(Plain-text document sources)
━━━

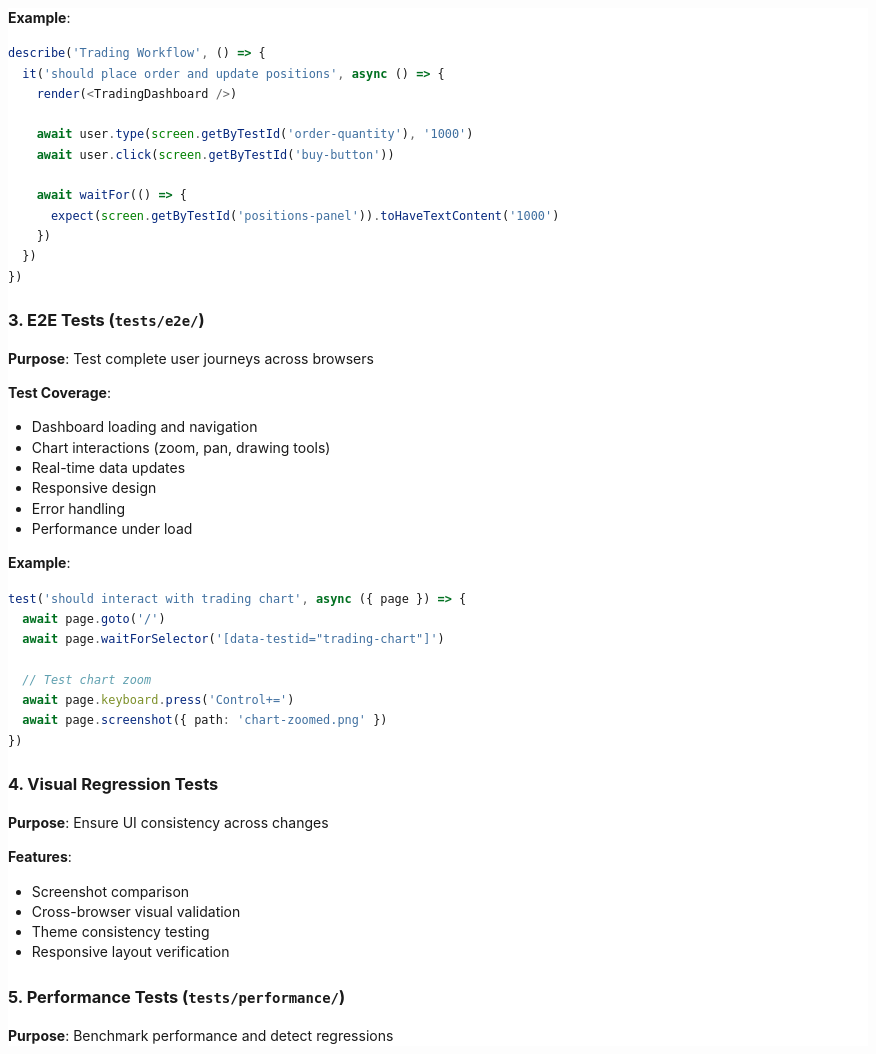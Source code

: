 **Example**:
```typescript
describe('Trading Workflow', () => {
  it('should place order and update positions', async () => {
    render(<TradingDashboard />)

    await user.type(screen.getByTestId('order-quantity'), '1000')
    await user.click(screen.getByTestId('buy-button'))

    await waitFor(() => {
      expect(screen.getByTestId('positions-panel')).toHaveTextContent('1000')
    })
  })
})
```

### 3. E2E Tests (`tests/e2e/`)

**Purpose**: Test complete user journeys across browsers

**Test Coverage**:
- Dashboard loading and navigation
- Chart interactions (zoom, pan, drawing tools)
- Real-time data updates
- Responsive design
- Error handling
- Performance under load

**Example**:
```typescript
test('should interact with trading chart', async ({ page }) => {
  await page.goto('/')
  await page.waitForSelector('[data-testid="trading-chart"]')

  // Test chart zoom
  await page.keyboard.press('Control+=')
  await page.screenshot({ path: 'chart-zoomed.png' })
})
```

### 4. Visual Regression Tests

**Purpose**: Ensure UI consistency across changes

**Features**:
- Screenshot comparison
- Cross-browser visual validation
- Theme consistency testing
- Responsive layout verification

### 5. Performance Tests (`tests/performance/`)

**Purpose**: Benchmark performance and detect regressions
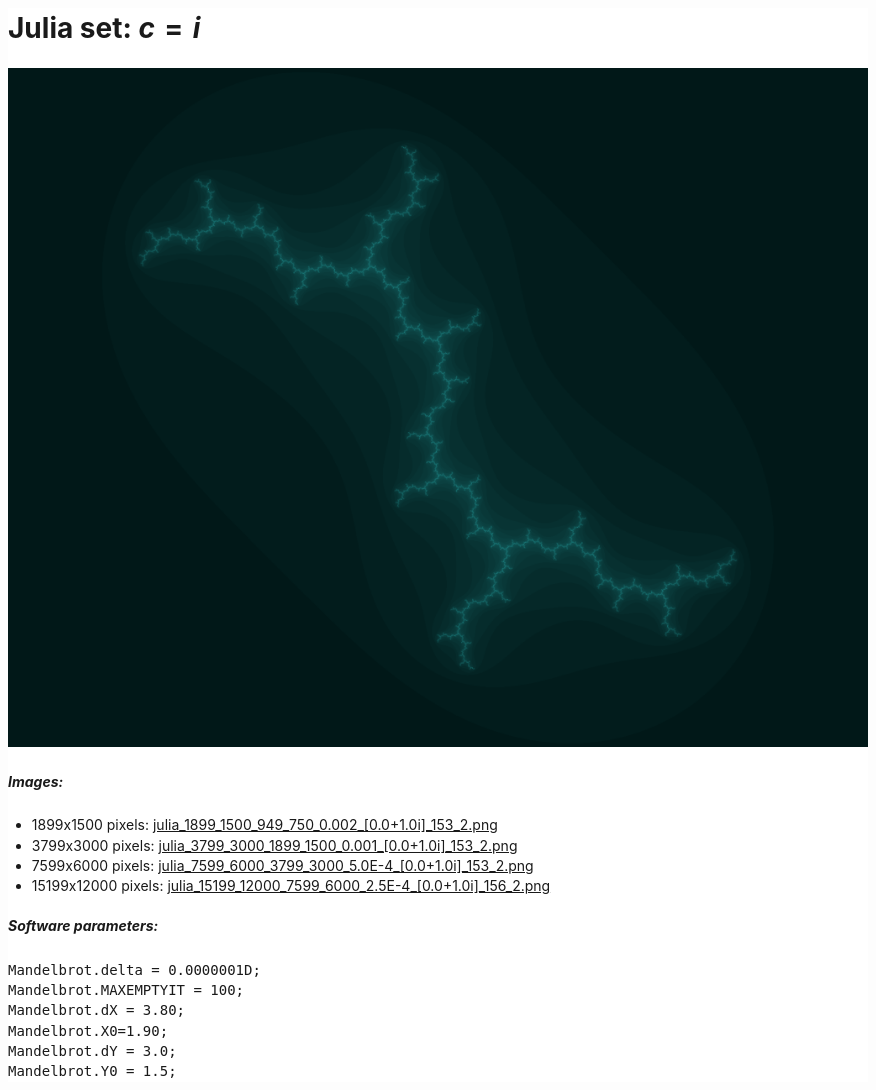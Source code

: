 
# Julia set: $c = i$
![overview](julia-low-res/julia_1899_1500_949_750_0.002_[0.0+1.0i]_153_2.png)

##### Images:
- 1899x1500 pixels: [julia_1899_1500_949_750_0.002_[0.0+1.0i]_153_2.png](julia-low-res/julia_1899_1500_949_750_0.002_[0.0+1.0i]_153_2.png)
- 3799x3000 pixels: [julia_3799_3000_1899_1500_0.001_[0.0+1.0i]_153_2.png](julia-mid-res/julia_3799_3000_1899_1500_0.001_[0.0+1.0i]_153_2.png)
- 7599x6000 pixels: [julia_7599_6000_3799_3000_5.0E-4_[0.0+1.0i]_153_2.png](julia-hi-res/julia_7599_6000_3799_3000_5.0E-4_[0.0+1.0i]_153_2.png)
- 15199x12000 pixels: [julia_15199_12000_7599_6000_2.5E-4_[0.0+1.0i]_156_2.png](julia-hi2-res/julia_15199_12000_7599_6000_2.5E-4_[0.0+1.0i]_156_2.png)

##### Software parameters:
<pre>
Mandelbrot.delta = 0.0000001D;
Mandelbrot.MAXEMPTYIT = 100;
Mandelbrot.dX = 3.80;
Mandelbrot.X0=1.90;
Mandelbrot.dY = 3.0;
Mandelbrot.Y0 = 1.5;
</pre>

━━━

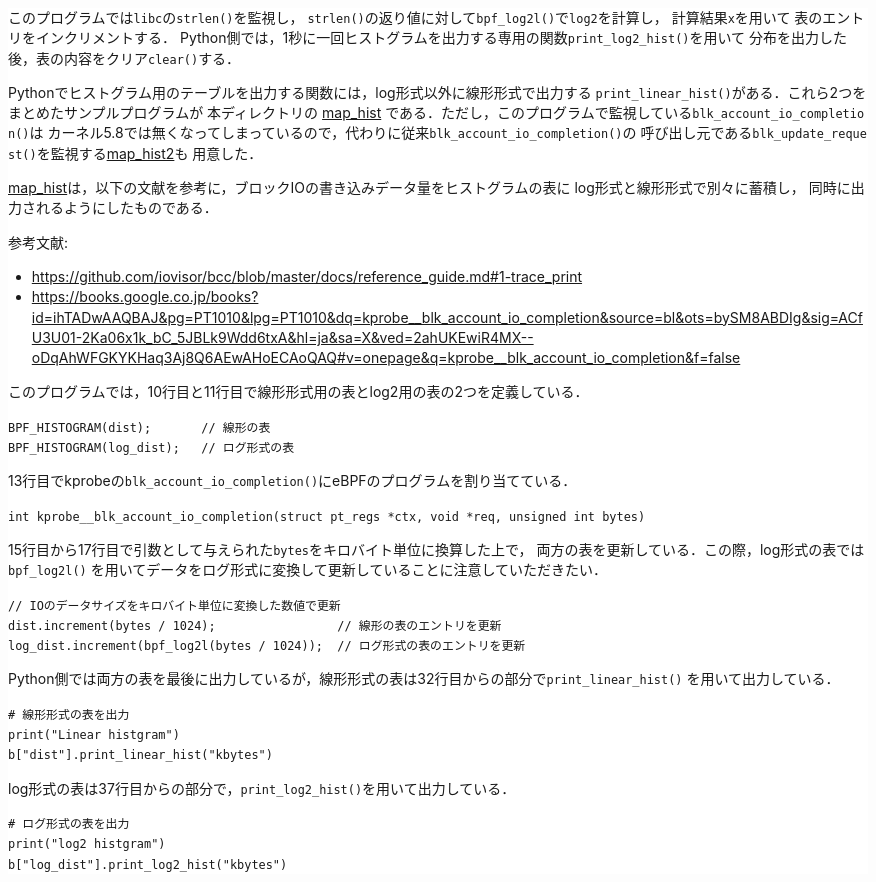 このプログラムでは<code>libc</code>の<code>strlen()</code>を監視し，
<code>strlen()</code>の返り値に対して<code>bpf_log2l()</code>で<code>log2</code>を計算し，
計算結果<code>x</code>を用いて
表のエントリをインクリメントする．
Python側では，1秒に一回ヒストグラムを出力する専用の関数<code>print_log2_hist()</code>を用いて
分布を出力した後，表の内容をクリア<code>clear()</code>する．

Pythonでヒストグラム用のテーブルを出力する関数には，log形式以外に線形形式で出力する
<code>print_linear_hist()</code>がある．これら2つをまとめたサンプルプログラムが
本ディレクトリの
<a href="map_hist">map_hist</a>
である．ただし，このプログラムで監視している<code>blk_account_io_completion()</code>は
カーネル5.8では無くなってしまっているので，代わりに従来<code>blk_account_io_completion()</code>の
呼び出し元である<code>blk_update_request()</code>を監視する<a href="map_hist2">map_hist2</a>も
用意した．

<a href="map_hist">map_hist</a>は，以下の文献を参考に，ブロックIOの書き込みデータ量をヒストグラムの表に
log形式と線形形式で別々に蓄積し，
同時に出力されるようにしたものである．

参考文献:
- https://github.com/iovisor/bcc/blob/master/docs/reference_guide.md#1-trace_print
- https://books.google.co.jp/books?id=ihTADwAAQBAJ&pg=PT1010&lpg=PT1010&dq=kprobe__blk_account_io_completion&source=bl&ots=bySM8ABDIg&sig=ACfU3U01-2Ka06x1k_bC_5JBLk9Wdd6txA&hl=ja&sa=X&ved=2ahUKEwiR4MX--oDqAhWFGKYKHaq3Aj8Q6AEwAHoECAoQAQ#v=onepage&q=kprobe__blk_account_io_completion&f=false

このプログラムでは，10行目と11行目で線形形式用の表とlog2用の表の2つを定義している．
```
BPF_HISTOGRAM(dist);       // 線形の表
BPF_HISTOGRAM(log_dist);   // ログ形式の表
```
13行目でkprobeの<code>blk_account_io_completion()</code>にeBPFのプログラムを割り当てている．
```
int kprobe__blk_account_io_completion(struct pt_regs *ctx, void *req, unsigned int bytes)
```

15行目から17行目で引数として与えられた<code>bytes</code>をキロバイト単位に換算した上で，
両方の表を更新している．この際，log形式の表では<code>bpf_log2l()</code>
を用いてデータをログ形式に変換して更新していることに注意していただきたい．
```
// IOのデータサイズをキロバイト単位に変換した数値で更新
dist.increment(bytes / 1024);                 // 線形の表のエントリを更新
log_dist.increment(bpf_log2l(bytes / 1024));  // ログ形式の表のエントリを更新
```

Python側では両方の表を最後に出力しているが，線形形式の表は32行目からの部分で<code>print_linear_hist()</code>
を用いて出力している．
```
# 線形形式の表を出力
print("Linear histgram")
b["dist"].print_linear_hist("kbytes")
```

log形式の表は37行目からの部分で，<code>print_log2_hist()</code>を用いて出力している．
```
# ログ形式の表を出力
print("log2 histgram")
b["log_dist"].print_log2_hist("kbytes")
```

━━━

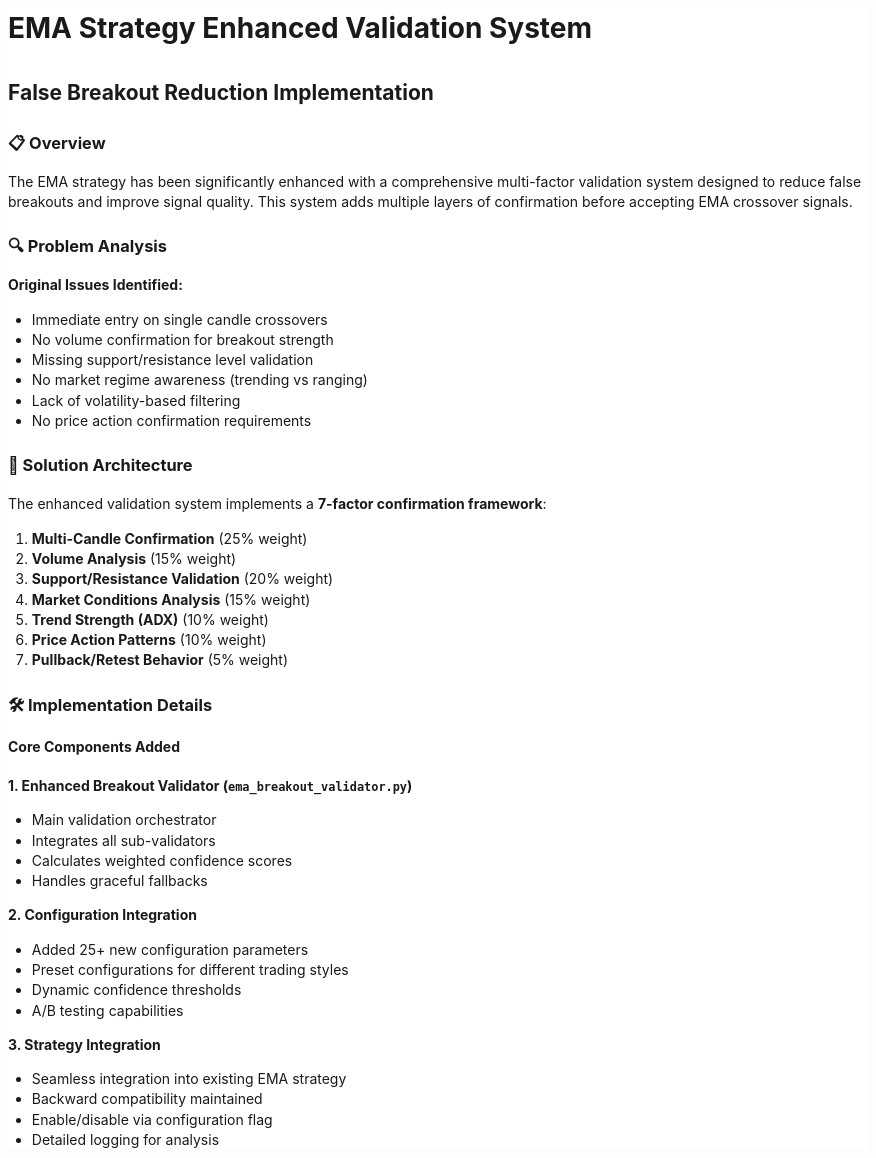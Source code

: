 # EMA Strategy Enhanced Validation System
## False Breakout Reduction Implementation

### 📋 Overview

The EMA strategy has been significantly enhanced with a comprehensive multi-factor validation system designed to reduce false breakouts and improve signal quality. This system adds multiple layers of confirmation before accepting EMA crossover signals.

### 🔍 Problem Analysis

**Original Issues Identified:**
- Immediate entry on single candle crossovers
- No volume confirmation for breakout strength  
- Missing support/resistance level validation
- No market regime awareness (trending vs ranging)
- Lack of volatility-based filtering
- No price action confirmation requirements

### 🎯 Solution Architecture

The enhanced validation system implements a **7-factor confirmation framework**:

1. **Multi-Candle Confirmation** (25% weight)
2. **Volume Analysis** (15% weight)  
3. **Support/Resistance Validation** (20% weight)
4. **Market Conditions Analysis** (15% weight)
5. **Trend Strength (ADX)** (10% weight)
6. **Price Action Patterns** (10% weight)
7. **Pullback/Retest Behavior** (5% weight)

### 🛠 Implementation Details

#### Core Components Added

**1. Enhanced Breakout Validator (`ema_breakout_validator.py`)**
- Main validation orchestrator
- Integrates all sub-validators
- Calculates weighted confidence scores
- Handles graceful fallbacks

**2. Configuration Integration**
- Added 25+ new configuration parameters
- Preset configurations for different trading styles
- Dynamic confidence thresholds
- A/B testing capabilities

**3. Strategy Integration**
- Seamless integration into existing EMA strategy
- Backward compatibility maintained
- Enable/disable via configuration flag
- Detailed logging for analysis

━━━

Go through the entries above, and wherever a line holds the word "async", copy that line.

  it('should place order and update positions', async () => {
test('should interact with trading chart', async ({ page }) => {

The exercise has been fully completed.